Saved data entries:
------
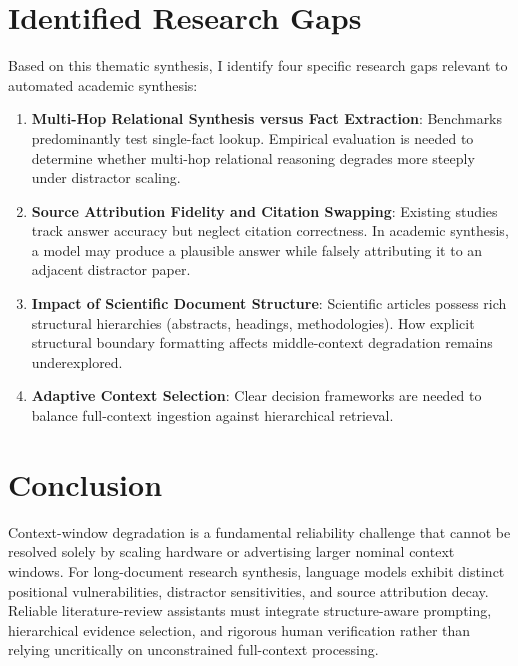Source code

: \documentclass[manuscript,screen,oneside]{acmart}
\begin{document}
\section{Identified Research Gaps}\label{sec:gaps}
Based on this thematic synthesis, I identify four specific research gaps relevant to automated academic synthesis:
\begin{enumerate}
    \item \textbf{Multi-Hop Relational Synthesis versus Fact Extraction}: Benchmarks predominantly test single-fact lookup. Empirical evaluation is needed to determine whether multi-hop relational reasoning degrades more steeply under distractor scaling.
    \item \textbf{Source Attribution Fidelity and Citation Swapping}: Existing studies track answer accuracy but neglect citation correctness. In academic synthesis, a model may produce a plausible answer while falsely attributing it to an adjacent distractor paper.
    \item \textbf{Impact of Scientific Document Structure}: Scientific articles possess rich structural hierarchies (abstracts, headings, methodologies). How explicit structural boundary formatting affects middle-context degradation remains underexplored.
    \item \textbf{Adaptive Context Selection}: Clear decision frameworks are needed to balance full-context ingestion against hierarchical retrieval.
\end{enumerate}

\section{Conclusion}\label{sec:conclusion}
Context-window degradation is a fundamental reliability challenge that cannot be resolved solely by scaling hardware or advertising larger nominal context windows. For long-document research synthesis, language models exhibit distinct positional vulnerabilities, distractor sensitivities, and source attribution decay. Reliable literature-review assistants must integrate structure-aware prompting, hierarchical evidence selection, and rigorous human verification rather than relying uncritically on unconstrained full-context processing.



\end{document}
------
WHAT THE TASK ASKS:
Print again, exactly, the lines of the records above from the first line through the line with "under distractor scaling.". No pictures.

TASK SOLUTION:
Source code

: \documentclass[manuscript,screen,oneside]{acmart}
\begin{document}
\section{Identified Research Gaps}\label{sec:gaps}
Based on this thematic synthesis, I identify four specific research gaps relevant to automated academic synthesis:
\begin{enumerate}
    \item \textbf{Multi-Hop Relational Synthesis versus Fact Extraction}: Benchmarks predominantly test single-fact lookup. Empirical evaluation is needed to determine whether multi-hop relational reasoning degrades more steeply under distractor scaling.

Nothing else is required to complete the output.